私は無宗教ですが、どうもここの空気が好きで度々訪れ、一晩中物思いに耽ることもあります。

この時期になると、切なくなるような澄んだ風が吹いて、木々を揺らし、鈴虫の音が響きわたり、真っ暗な夜空にぽっかり月が浮かんでいます。

「遊女達は窓からあの月を眺めて、想う人を待ちながら、別の男に抱かれる日々を送っていたのか。」
とか
「土佐将監(とさのしょうげん)は勅勘をこうむって隠棲している間、家の周りの藪から聞こえる葉擦れの音に包まれて、ひっそり辛さに耐えていたんだなあ。」
とか
「名古屋山三(なごやさんざ)と伴左衛門(ばんざえもん)が斬り合ったのはこんな闇の中で、月明かりに照らされて眼と刀だけが光っていたんじゃなかろうか。」
とか、色んな情景から『傾城反魂香』の登場人物の感情が湧き起こってきました。

こういう不思議な感覚、好きなんです。
なにか変わらないもの(自然であったり、物や場所であったり)を通じて、今、ここにいない人が、身近に感じられる瞬間。

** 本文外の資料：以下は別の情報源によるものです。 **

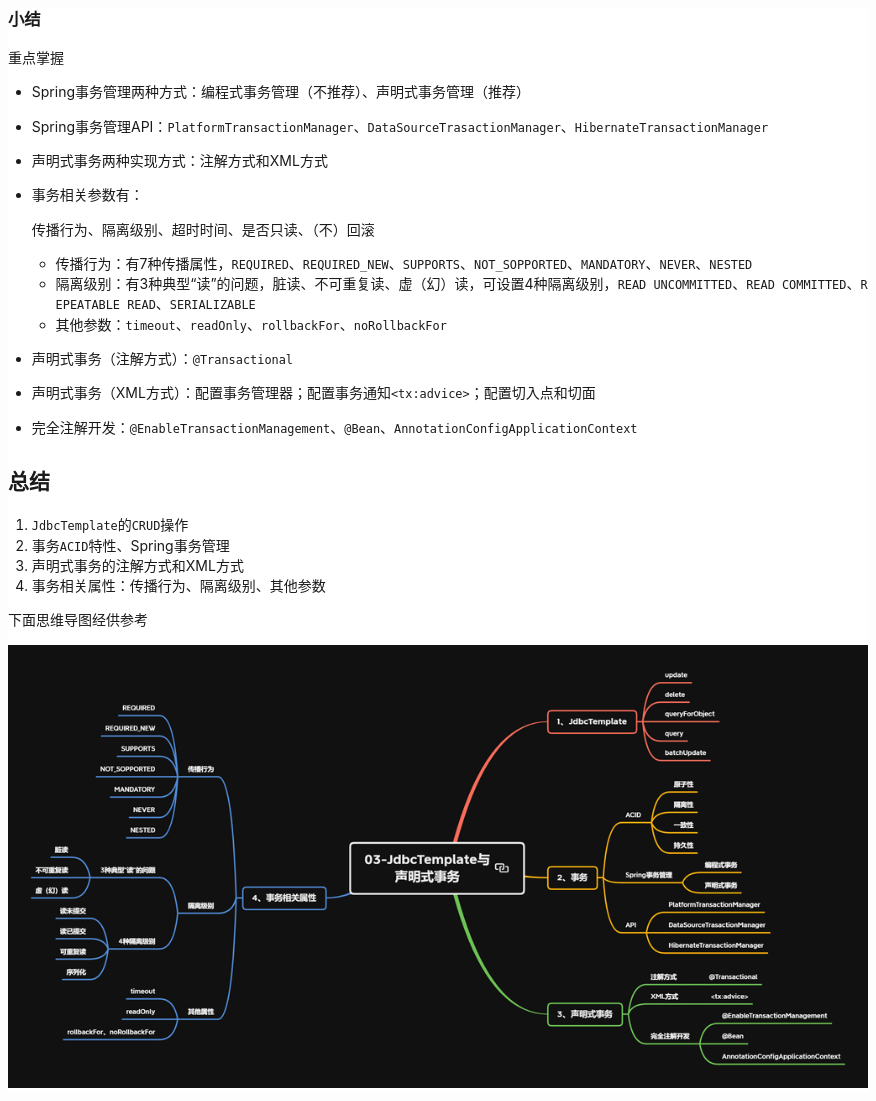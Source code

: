 ### 小结

重点掌握

- Spring事务管理两种方式：编程式事务管理（不推荐）、声明式事务管理（推荐）

- Spring事务管理API：`PlatformTransactionManager`、`DataSourceTrasactionManager`、`HibernateTransactionManager`

- 声明式事务两种实现方式：注解方式和XML方式

- 事务相关参数有：

  传播行为、隔离级别、超时时间、是否只读、（不）回滚

  - 传播行为：有7种传播属性，`REQUIRED`、`REQUIRED_NEW`、`SUPPORTS`、`NOT_SOPPORTED`、`MANDATORY`、`NEVER`、`NESTED`
  - 隔离级别：有3种典型“读”的问题，脏读、不可重复读、虚（幻）读，可设置4种隔离级别，`READ UNCOMMITTED`、`READ COMMITTED`、`REPEATABLE READ`、`SERIALIZABLE`
  - 其他参数：`timeout`、`readOnly`、`rollbackFor`、`noRollbackFor`

- 声明式事务（注解方式）：`@Transactional`

- 声明式事务（XML方式）：配置事务管理器；配置事务通知`<tx:advice>`；配置切入点和切面

- 完全注解开发：`@EnableTransactionManagement`、`@Bean`、`AnnotationConfigApplicationContext`

## 总结

1. `JdbcTemplate`的`CRUD`操作
2. 事务`ACID`特性、Spring事务管理
3. 声明式事务的注解方式和XML方式
4. 事务相关属性：传播行为、隔离级别、其他参数

下面思维导图经供参考

[![03-JdbcTemplate与声明式事务](./images/aYFXR3VmHZAeNhE.png)](https://s2.loli.net/2022/03/10/aYFXR3VmHZAeNhE.png)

安倍仲麿の有名な和歌「天の原 ふりさけ見れば 春日なる 三笠の山に いでし月かも」も同じような感覚だと思うんです。
俗な例えだと、小学校の時、放課後に好きな子の席に座ってみてドキドキした感覚でしょうか。

芝居は、時代や国、社会のあり方が変わっても変わらない「人の心」というものを描いて、今そこに生きているように感じられる不思議な芸術だと私は思います。
特に山の手事情社が取り組んでいる《四畳半》というスタイルは、心・感情というものを身体で表出することに重きが置かれています。
昔々のお話ですが、現代の私たちと同じ心を体感して頂けたら嬉しいです。
(ちょっと理解しがたい当時の社会のあり方については、以前の稽古場日誌で解説しています。チェックして頂けるとより芝居を楽しんで頂けると思います!)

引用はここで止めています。